Zika virus, first identified in Uganda in 1947, is transmitted by the same type of mosquito that carries dengue fever, yellow fever, and chikungunya virus. A mosquito bites an infected person and then passes those viruses to other people it bites. Outbreaks did not occur outside of Africa until 2007, when it spread to the South Pacific.

The CDC has confirmed Zika can spread through sex, usually after a person traveled to an area where Zika has broken out, got the virus, and gave the virus to a sex partner who did not travel. Infected women and men can both pass the virus to sex partners — even if they haven’t shown symptoms of infection, the CDC says.

The CDC is aware of a report that Brazilian scientists have found the virus in the saliva and urine of infected people, CDC Director Tom Frieden, MD, told reporters, but more information is needed.

What are the symptoms of Zika virus?

The disease can cause fever, rash, joint pain, and redness in the whites of the eye. But most people won’t know they have it.

“Only about 1 in 5 people with the virus will exhibit symptoms,” says Amesh Adalja, MD, a spokesman for the Infectious Diseases Society of America. “The vast majority have no symptoms at all.”

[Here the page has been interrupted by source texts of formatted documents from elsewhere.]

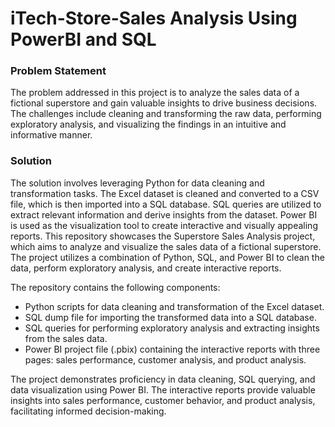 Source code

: # iTech-Store-Sales Analysis Using PowerBI and SQL

### Problem Statement

The problem addressed in this project is to analyze the sales data of a fictional superstore and gain valuable insights to drive business decisions. The challenges include cleaning and transforming the raw data, performing exploratory analysis, and visualizing the findings in an intuitive and informative manner.

### Solution

The solution involves leveraging Python for data cleaning and transformation tasks. The Excel dataset is cleaned and converted to a CSV file, which is then imported into a SQL database. SQL queries are utilized to extract relevant information and derive insights from the dataset. Power BI is used as the visualization tool to create interactive and visually appealing reports.
This repository showcases the Superstore Sales Analysis project, which aims to analyze and visualize the sales data of a fictional superstore. The project utilizes a combination of Python, SQL, and Power BI to clean the data, perform exploratory analysis, and create interactive reports.

The repository contains the following components:

  *  Python scripts for data cleaning and transformation of the Excel dataset.
  * SQL dump file for importing the transformed data into a SQL database.
  * SQL queries for performing exploratory analysis and extracting insights from the sales data.
  *  Power BI project file (.pbix) containing the interactive reports with three pages: sales performance, customer analysis, and product analysis.

The project demonstrates proficiency in data cleaning, SQL querying, and data visualization using Power BI. The interactive reports provide valuable insights into sales performance, customer behavior, and product analysis, facilitating informed decision-making.

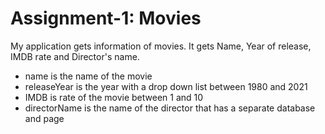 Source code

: <h1>Assignment-1: Movies</h1>
<p>My application gets information of movies. It gets Name, Year of release, IMDB rate and Director's name.</p>
<ul>
    <li>name is the name of the movie</li>
    <li>releaseYear is the year with a drop down list between 1980 and 2021</li>
    <li>IMDB is rate of the movie between 1 and 10</li>
    <li>directorName is the name of the director that has a separate database and page</li>
</ul>
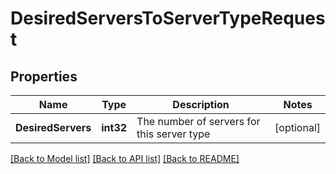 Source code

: # DesiredServersToServerTypeRequest

## Properties

Name | Type | Description | Notes
------------ | ------------- | ------------- | -------------
**DesiredServers** | **int32** | The number of servers for this server type | [optional] 

[[Back to Model list]](../README.md#documentation-for-models) [[Back to API list]](../README.md#documentation-for-api-endpoints) [[Back to README]](../README.md)


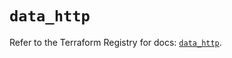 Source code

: # `data_http`

Refer to the Terraform Registry for docs: [`data_http`](https://registry.terraform.io/providers/hashicorp/http/3.4.4/docs/data-sources/http).
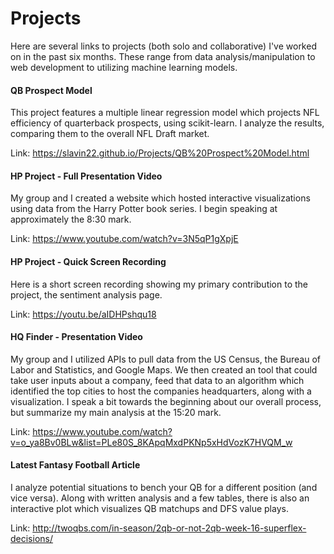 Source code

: # Projects

Here are several links to projects (both solo and collaborative) I've worked on in the past six months. These range from data analysis/manipulation to web development to utilizing machine learning models.


#### QB Prospect Model
This project features a multiple linear regression model which projects NFL efficiency of quarterback prospects, using scikit-learn. I analyze the results, comparing them to the overall NFL Draft market.

Link: https://slavin22.github.io/Projects/QB%20Prospect%20Model.html


#### HP Project - Full Presentation Video
My group and I created a website which hosted interactive visualizations using data from the Harry Potter book series. I begin speaking at approximately the 8:30 mark.

Link: https://www.youtube.com/watch?v=3N5qP1gXpjE


#### HP Project - Quick Screen Recording
Here is a short screen recording showing my primary contribution to the project, the sentiment analysis page.

Link: https://youtu.be/aIDHPshqu18


#### HQ Finder - Presentation Video
My group and I utilized APIs to pull data from the US Census, the Bureau of Labor and Statistics, and Google Maps. We then created an tool that could take user inputs about a company, feed that data to an algorithm which identified the top cities to host the companies headquarters, along with a visualization. I speak a bit towards the beginning about our overall process, but summarize my main analysis at the 15:20 mark.

Link: https://www.youtube.com/watch?v=o_ya8Bv0BLw&list=PLe80S_8KApqMxdPKNp5xHdVozK7HVQM_w


#### Latest Fantasy Football Article
I analyze potential situations to bench your QB for a different position (and vice versa). Along with written analysis and a few tables, there is also an interactive plot which visualizes QB matchups and DFS value plays.

Link: http://twoqbs.com/in-season/2qb-or-not-2qb-week-16-superflex-decisions/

Zika has “never been thought of as a severe infectious disease until now,” Adalja says.

Is Zika similar to other mosquito-borne illnesses, such as dengue fever, chikungunya, or West Nile virus?

All can cause a variety of flu-like symptoms that range in severity and can last from a few days to more than a week. As with Zika, few people infected with dengue or West Nile will show any symptoms.